The only difference is that now utility is also indexed by the class to which a respondent belongs \((c\in \{1,\ldots ,C\})\) and parameters are not individual-specific but rather class-specific. As in reality we have no way of knowing for sure which class an individual belongs to, this leads to a formula on the likelihood of class membership of the following form:

$$\begin{aligned} L\left( y_n |\mathbf{X}_{n}, \theta \right) =\sum \limits _c {\pi _c L_c (y_n |X_n ,\theta _{c})} \end{aligned}$$

where \(L_c (y_n |X_{n}, \theta _{c})\) is a likelihood conditional on being in class c:

$$\begin{aligned} L_{c}(y_n|X_n,\theta _{c})=\prod _{j}{\sum \limits _{i} {y_{ijn} \frac{\exp \left( V_{ijn}^{c}\right) }{\sum \limits _{k}{\exp \left( V_{kjn}^{c}\right) }}}}, \end{aligned}$$

and \(\pi _{c}\) is a set of parameters representing probability of being in given class to be estimated with restriction that \(\sum \nolimits _{c}{\pi _{c}}=1\). After estimation of the model, individual n’s probability score of being in class c can be estimated with Bayes’ formula:

$$\begin{aligned} p_{cn}=\frac{L_{c}(y_{n}|X_{n}, \theta _{c})\pi _{c}}{L(y_{n}|X_{n},\theta )}. \end{aligned}$$

Therefore it is a likelihood conditioned on being in class c, multiplied by the probability of being in this class, divided by an unconditional likelihood.

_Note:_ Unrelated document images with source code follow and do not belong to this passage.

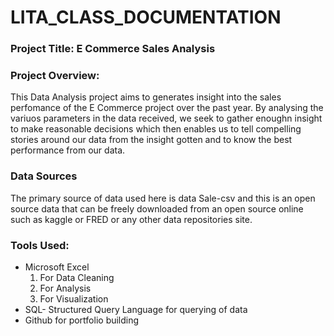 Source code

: # LITA_CLASS_DOCUMENTATION
### Project Title: E Commerce Sales Analysis 

### Project Overview: 
This Data Analysis project aims to generates insight into the sales perfomance of the E Commerce project over the past year. By analysing the variuos parameters in the data received, we seek to gather enoughn insight to make reasonable decisions which then enables us to tell compelling stories around our data from the insight gotten and to know the best performance from our data.

### Data Sources
The primary source of data used here is data Sale-csv and this is an open source data that can be freely downloaded from an open source online such as kaggle or FRED or any other data repositories site.

### Tools Used:
-  Microsoft Excel
    1. For Data Cleaning
    2. For Analysis
    3. For Visualization
-  SQL- Structured Query Language for querying of data
-  Github for portfolio building

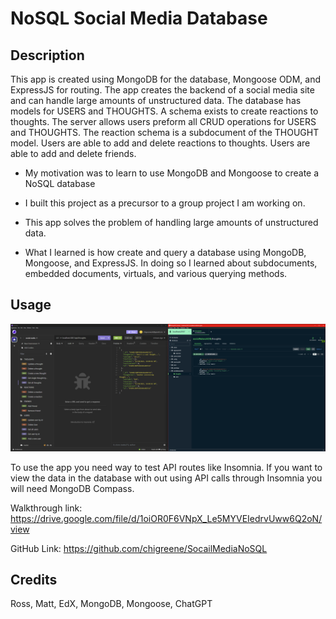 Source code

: # NoSQL Social Media Database

## Description

This app is created using MongoDB for the database, Mongoose ODM, and ExpressJS for routing. The app creates the backend of a social media site and can handle large amounts of unstructured data. The database has models for USERS and THOUGHTS. A schema exists to create reactions to thoughts. The server allows users preform all CRUD operations for USERS and THOUGHTS. The reaction schema is a subdocument of the THOUGHT model. Users are able to add and delete reactions to thoughts. Users are able to add and delete friends.

- My motivation was to learn to use MongoDB and Mongoose to create a NoSQL database

- I built this project as a precursor to a group project I am working on.

- This app solves the problem of handling large amounts of unstructured data.

- What I learned is how create and query a database using MongoDB, Mongoose, and ExpressJS. In doing so I learned about subdocuments, embedded documents, virtuals, and various querying methods.

## Usage

![Screenshot of querying database in Insomnia and database in MongoDB Compass](<./media/Screenshot (70).png>)

To use the app you need way to test API routes like Insomnia. If you want to view the data in the database with out using API calls through Insomnia you will need MongoDB Compass.

Walkthrough link: https://drive.google.com/file/d/1oiOR0F6VNpX_Le5MYVEIedrvUww6Q2oN/view

GitHub Link: https://github.com/chigreene/SocailMediaNoSQL

## Credits

Ross, Matt, EdX, MongoDB, Mongoose, ChatGPT
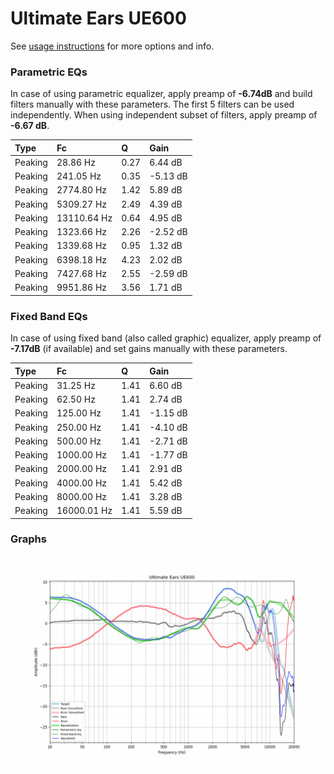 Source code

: # Ultimate Ears UE600
See [usage instructions](https://github.com/jaakkopasanen/AutoEq#usage) for more options and info.

### Parametric EQs
In case of using parametric equalizer, apply preamp of **-6.74dB** and build filters manually
with these parameters. The first 5 filters can be used independently.
When using independent subset of filters, apply preamp of **-6.67 dB**.

| Type    | Fc          |    Q | Gain     |
|:--------|:------------|:-----|:---------|
| Peaking | 28.86 Hz    | 0.27 | 6.44 dB  |
| Peaking | 241.05 Hz   | 0.35 | -5.13 dB |
| Peaking | 2774.80 Hz  | 1.42 | 5.89 dB  |
| Peaking | 5309.27 Hz  | 2.49 | 4.39 dB  |
| Peaking | 13110.64 Hz | 0.64 | 4.95 dB  |
| Peaking | 1323.66 Hz  | 2.26 | -2.52 dB |
| Peaking | 1339.68 Hz  | 0.95 | 1.32 dB  |
| Peaking | 6398.18 Hz  | 4.23 | 2.02 dB  |
| Peaking | 7427.68 Hz  | 2.55 | -2.59 dB |
| Peaking | 9951.86 Hz  | 3.56 | 1.71 dB  |

### Fixed Band EQs
In case of using fixed band (also called graphic) equalizer, apply preamp of **-7.17dB**
(if available) and set gains manually with these parameters.

| Type    | Fc          |    Q | Gain     |
|:--------|:------------|:-----|:---------|
| Peaking | 31.25 Hz    | 1.41 | 6.60 dB  |
| Peaking | 62.50 Hz    | 1.41 | 2.74 dB  |
| Peaking | 125.00 Hz   | 1.41 | -1.15 dB |
| Peaking | 250.00 Hz   | 1.41 | -4.10 dB |
| Peaking | 500.00 Hz   | 1.41 | -2.71 dB |
| Peaking | 1000.00 Hz  | 1.41 | -1.77 dB |
| Peaking | 2000.00 Hz  | 1.41 | 2.91 dB  |
| Peaking | 4000.00 Hz  | 1.41 | 5.42 dB  |
| Peaking | 8000.00 Hz  | 1.41 | 3.28 dB  |
| Peaking | 16000.01 Hz | 1.41 | 5.59 dB  |

### Graphs
![](./Ultimate%20Ears%20UE600.png) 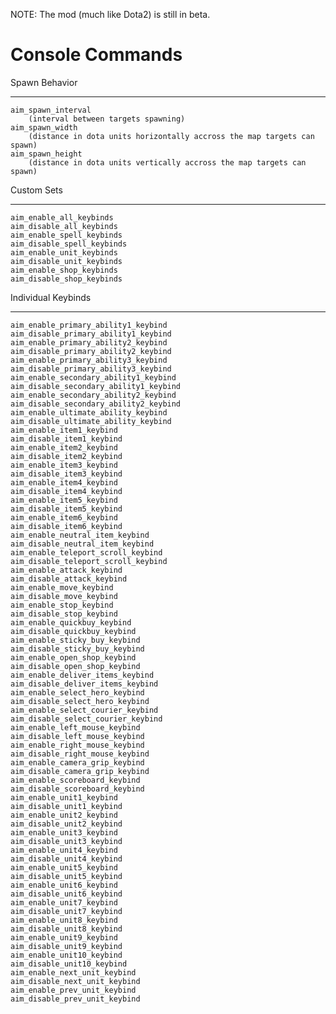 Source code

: NOTE: The mod (much like Dota2) is still in beta.

Console Commands
===========================================

Spawn Behavior
___________________________________
    aim_spawn_interval 
        (interval between targets spawning)
    aim_spawn_width
        (distance in dota units horizontally accross the map targets can spawn)
    aim_spawn_height
        (distance in dota units vertically accross the map targets can spawn)

Custom Sets               
___________________________________
    aim_enable_all_keybinds
    aim_disable_all_keybinds
    aim_enable_spell_keybinds
    aim_disable_spell_keybinds
    aim_enable_unit_keybinds
    aim_disable_unit_keybinds
    aim_enable_shop_keybinds
    aim_disable_shop_keybinds

Individual Keybinds
___________________________________
    aim_enable_primary_ability1_keybind
    aim_disable_primary_ability1_keybind
    aim_enable_primary_ability2_keybind
    aim_disable_primary_ability2_keybind
    aim_enable_primary_ability3_keybind
    aim_disable_primary_ability3_keybind
    aim_enable_secondary_ability1_keybind
    aim_disable_secondary_ability1_keybind
    aim_enable_secondary_ability2_keybind
    aim_disable_secondary_ability2_keybind
    aim_enable_ultimate_ability_keybind
    aim_disable_ultimate_ability_keybind
    aim_enable_item1_keybind
    aim_disable_item1_keybind
    aim_enable_item2_keybind
    aim_disable_item2_keybind
    aim_enable_item3_keybind
    aim_disable_item3_keybind
    aim_enable_item4_keybind
    aim_disable_item4_keybind
    aim_enable_item5_keybind
    aim_disable_item5_keybind
    aim_enable_item6_keybind
    aim_disable_item6_keybind
    aim_enable_neutral_item_keybind
    aim_disable_neutral_item_keybind
    aim_enable_teleport_scroll_keybind
    aim_disable_teleport_scroll_keybind
    aim_enable_attack_keybind
    aim_disable_attack_keybind
    aim_enable_move_keybind
    aim_disable_move_keybind
    aim_enable_stop_keybind
    aim_disable_stop_keybind
    aim_enable_quickbuy_keybind
    aim_disable_quickbuy_keybind
    aim_enable_sticky_buy_keybind
    aim_disable_sticky_buy_keybind
    aim_enable_open_shop_keybind
    aim_disable_open_shop_keybind
    aim_enable_deliver_items_keybind
    aim_disable_deliver_items_keybind
    aim_enable_select_hero_keybind
    aim_disable_select_hero_keybind
    aim_enable_select_courier_keybind
    aim_disable_select_courier_keybind
    aim_enable_left_mouse_keybind
    aim_disable_left_mouse_keybind
    aim_enable_right_mouse_keybind
    aim_disable_right_mouse_keybind
    aim_enable_camera_grip_keybind
    aim_disable_camera_grip_keybind
    aim_enable_scoreboard_keybind
    aim_disable_scoreboard_keybind
    aim_enable_unit1_keybind
    aim_disable_unit1_keybind
    aim_enable_unit2_keybind
    aim_disable_unit2_keybind
    aim_enable_unit3_keybind
    aim_disable_unit3_keybind
    aim_enable_unit4_keybind
    aim_disable_unit4_keybind
    aim_enable_unit5_keybind
    aim_disable_unit5_keybind
    aim_enable_unit6_keybind
    aim_disable_unit6_keybind
    aim_enable_unit7_keybind
    aim_disable_unit7_keybind
    aim_enable_unit8_keybind
    aim_disable_unit8_keybind
    aim_enable_unit9_keybind
    aim_disable_unit9_keybind
    aim_enable_unit10_keybind
    aim_disable_unit10_keybind
    aim_enable_next_unit_keybind
    aim_disable_next_unit_keybind
    aim_enable_prev_unit_keybind
    aim_disable_prev_unit_keybind
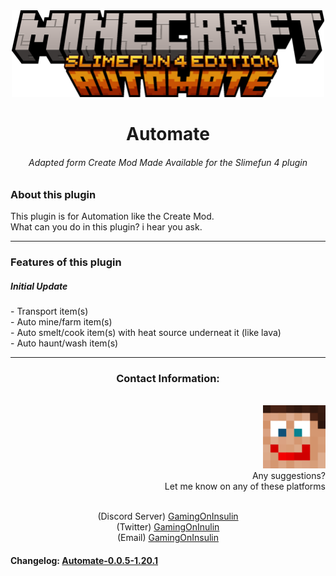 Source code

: <div align="center">
<img src="assets\automate\minecraft_automate.png" alt="Profile Icon" width="500" hight="350"/> <br>
  <h1><a>Automate</a></h1>
  <h6><i>Adapted form Create Mod Made Available for the Slimefun 4 plugin</i></h6>
</div>
<div align="left">
  <h3>About this plugin</h3>
  <p>
    This plugin is for Automation like the Create Mod. <br>
    What can you do in this plugin? i hear you ask.
  </p>
  <hr>
  <h3>Features of this plugin</h3>
  <p>
    <h5>Initial Update</h5>
    - Transport item(s) <br>
    - Auto mine/farm item(s) <br>
    - Auto smelt/cook item(s) with heat source underneat it (like lava) <br>
    - Auto haunt/wash item(s) <br>
  </p>
  </div>
  <hr>
<div align="center"><h3>Contact Information:</h3></div>
<br>
<div align="right">
 <img src="assets\automate\icon.png" alt="Profile Icon" width="100" hight="100"/> <br>
  Any suggestions? <br>
  Let me know on any of these platforms <br><br>
  <p align="center">
    (Discord Server) <a href="https://discord.gg/n832bVJ">GamingOnInsulin</a> <br>
    (Twitter) <a href="https://twitter.com/GamingOnInsulin">GamingOnInulin</a> <br>
    (Email) <a href="mailto:gamingoninsulin@gmail.com">GamingOnInsulin</a>
  </p>
</div>
<div aligin="center">
  <h4> Changelog: <a href="assets/automate/changelog(s)/changelog-0.0.5-1.20.1.txt" target="_blank">Automate-0.0.5-1.20.1</a></h4>
</div>
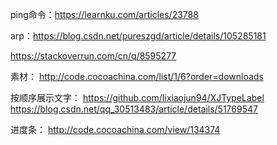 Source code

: ping命令：https://learnku.com/articles/23788

arp：https://blog.csdn.net/pureszgd/article/details/105285181

https://stackoverrun.com/cn/q/8595277

素材：
http://code.cocoachina.com/list/1/6?order=downloads

按顺序展示文字：
https://github.com/lixiaojun94/XJTypeLabel
https://blog.csdn.net/qq_30513483/article/details/51769547

进度条：
http://code.cocoachina.com/view/134374
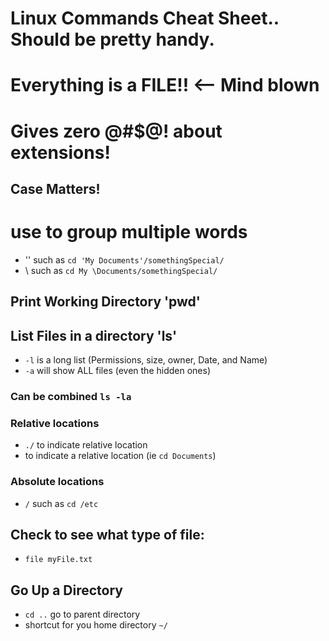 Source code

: # Linux Commands Cheat Sheet.. Should be pretty handy.

# Everything is a FILE!!  <-- Mind blown
# Gives zero @#$@! about extensions!

## Case Matters!

# use to group multiple words
+ '' such as `cd 'My Documents'/somethingSpecial/`
+ \ such as `cd My \Documents/somethingSpecial/`

## Print Working Directory 'pwd'

## List Files in a directory 'ls'
+ `-l` is a long list (Permissions, size, owner, Date, and Name)
+ `-a` will show ALL files (even the hidden ones)
### Can be combined `ls -la`

### Relative locations
- `./` to indicate relative location
- <space> to indicate a relative location (ie `cd Documents`)
### Absolute locations
- `/` such as `cd /etc`

## Check to see what type of file:
- `file myFile.txt`

## Go Up a Directory
- `cd ..` go to parent directory
- shortcut for you home directory `~/`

As a final step, we extrapolated the conditional probability scores. For extrapolation we once again used the regression Kriging method, but this time we used hierarchical logit regressions to assure that extrapolated class memberships probabilities add to one. Under this framework a series of logit models is estimated with dependent variables being \(Q_{ic}=\mathbf{I}_{\{P_{ic}=\mathop {\max }\limits _{j}(P_{ij})\}}\) and a 2-D smooth spline function of latitude and longitude as an independent variable. For the first class we estimated an unconditional membership probability. For each of the other classes we estimated additional binary logit models conditional on respondents not being members of previous class(es). These results were extrapolated over the whole map using fitted probabilities resulting from these models. The unconditional probabilities of belonging to every class can then be calculated using unconditional probability estimated for the first class and conditional probabilities for all other classes.

3 Data

3.1 Discrete Choice Experiment

The dataset used in this study was investigated in Czajkowski et al. (2014a) and Czajkowski et al. (2014b). The original survey was conducted in 2010 on a representative sampleFootnote 4 of 1001 Polish adults. The main objective of the survey was to find the most important biodiversity and recreation attributes of Polish forests for the general public. After intensive qualitative studies, three attributes were selected to describe the environmental management options for national forests, namely: (1) passive protection of the most ecologically valuable forests in Poland,Footnote 5 (2) reducing the amount of litter (garbage, rubbish) in forests through tougher law enforcement and by increasing forest cleaning services and (3) increasing the level of recreational infrastructure, such as way-marking of trails. In all cases, respondents were asked whether they would support a particular policy change for the environmental management of all publicly-owned forests in Poland, which currently comprise 82 % of all forests in Poland.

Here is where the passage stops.